Bei Herodot liest man, dass in Indien Bäume wild wachsen, die eine Wolle produzieren, die in Schönheit und Güte die von Schafen übertrifft, und dass die Inder Kleidung von diesen Bäumen tragen (Herodot, Historien III, 106).
Die Meinung, dass Seide auf Bäumen wächst, findet sich noch bei Isidor von Sevilla in den kurzen Bemerkungen zu den “Seres”:
Seres a proprio oppido nomen sortiti sunt, gens ad Orientem sita, apud quos de arboribus lana contexitur. [9]

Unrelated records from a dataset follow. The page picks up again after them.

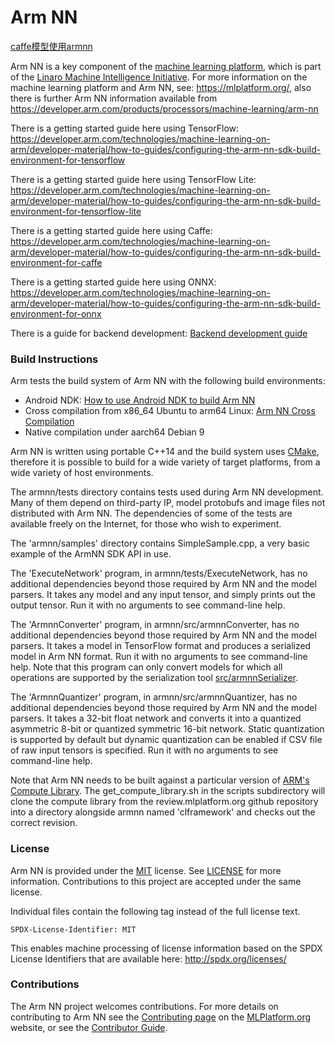 # Arm NN

[caffe模型使用armnn](https://blog.csdn.net/liugan528/article/details/80430760)

Arm NN is a key component of the [machine learning platform](https://mlplatform.org/), which is part of the [Linaro Machine Intelligence Initiative](https://www.linaro.org/news/linaro-announces-launch-of-machine-intelligence-initiative/). For more information on the machine learning platform and Arm NN, see: <https://mlplatform.org/>, also there is further Arm NN information available from <https://developer.arm.com/products/processors/machine-learning/arm-nn>

There is a getting started guide here using TensorFlow: <https://developer.arm.com/technologies/machine-learning-on-arm/developer-material/how-to-guides/configuring-the-arm-nn-sdk-build-environment-for-tensorflow>

There is a getting started guide here using TensorFlow Lite: <https://developer.arm.com/technologies/machine-learning-on-arm/developer-material/how-to-guides/configuring-the-arm-nn-sdk-build-environment-for-tensorflow-lite>

There is a getting started guide here using Caffe: <https://developer.arm.com/technologies/machine-learning-on-arm/developer-material/how-to-guides/configuring-the-arm-nn-sdk-build-environment-for-caffe>

There is a getting started guide here using ONNX: <https://developer.arm.com/technologies/machine-learning-on-arm/developer-material/how-to-guides/configuring-the-arm-nn-sdk-build-environment-for-onnx>

There is a guide for backend development: [Backend development guide](src/backends/README.md)

### Build Instructions

Arm tests the build system of Arm NN with the following build environments:

* Android NDK: [How to use Android NDK to build Arm NN](BuildGuideAndroidNDK.md)
* Cross compilation from x86_64 Ubuntu to arm64 Linux: [Arm NN Cross Compilation](BuildGuideCrossCompilation.md)
* Native compilation under aarch64 Debian 9

Arm NN is written using portable C++14 and the build system uses [CMake](https://cmake.org/), therefore it is possible to build for a wide variety of target platforms, from a wide variety of host environments.

The armnn/tests directory contains tests used during Arm NN development. Many of them depend on third-party IP, model protobufs and image files not distributed with Arm NN. The dependencies of some of the tests are available freely on the Internet, for those who wish to experiment.

The 'armnn/samples' directory contains SimpleSample.cpp, a very basic example of the ArmNN SDK API in use.

The 'ExecuteNetwork' program, in armnn/tests/ExecuteNetwork, has no additional dependencies beyond those required by Arm NN and the model parsers. It takes any model and any input tensor, and simply prints out the output tensor. Run it with no arguments to see command-line help.

The 'ArmnnConverter' program, in armnn/src/armnnConverter, has no additional dependencies beyond those required by Arm NN and the model parsers. It takes a model in TensorFlow format and produces a serialized model in Arm NN format. Run it with no arguments to see command-line help. Note that this program can only convert models for which all operations are supported by the serialization tool [src/armnnSerializer](src/armnnSerializer/README.md).

The 'ArmnnQuantizer' program, in armnn/src/armnnQuantizer, has no additional dependencies beyond those required by Arm NN and the model parsers. It takes a 32-bit float network and converts it into a quantized asymmetric 8-bit or quantized symmetric 16-bit network.
Static quantization is supported by default but dynamic quantization can be enabled if CSV file of raw input tensors is specified. Run it with no arguments to see command-line help.

Note that Arm NN needs to be built against a particular version of [ARM's Compute Library](https://github.com/ARM-software/ComputeLibrary). The get_compute_library.sh in the scripts subdirectory will clone the compute library from the review.mlplatform.org github repository into a directory alongside armnn named 'clframework' and checks out the correct revision.

### License

Arm NN is provided under the [MIT](https://spdx.org/licenses/MIT.html) license.
See [LICENSE](LICENSE) for more information. Contributions to this project are accepted under the same license.

Individual files contain the following tag instead of the full license text.

    SPDX-License-Identifier: MIT

This enables machine processing of license information based on the SPDX License Identifiers that are available here: http://spdx.org/licenses/

### Contributions

The Arm NN project welcomes contributions. For more details on contributing to Arm NN see the [Contributing page](https://mlplatform.org/contributing/) on the [MLPlatform.org](https://mlplatform.org/) website, or see the [Contributor Guide](ContributorGuide.md).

Im Codex Sangallensis 621, S. 40,, einer im 9. Jahrhundert entstandenen St. Galler Abschrift der Historiarum adversum paganos libri VII des Paulus Orosius notiert im 11. Jahrhundert Ekkehart IV.[10] in einer Glosse zu “[...] qua oceanus Sericus tenditur [...]”[11]:
Ubi et Seres gentes qui serica uellera arboribus natura quadam suis inpendentia mittunt. [...].
Heidi Eisenhut[12] verweist als Quelle für diese Informationen auf Stellen bei Plinius und Isidor von Sevilla, sieht aber die oben erwähnte Stelle im Boethius-Kommentar als wahrscheinlichere Quelle.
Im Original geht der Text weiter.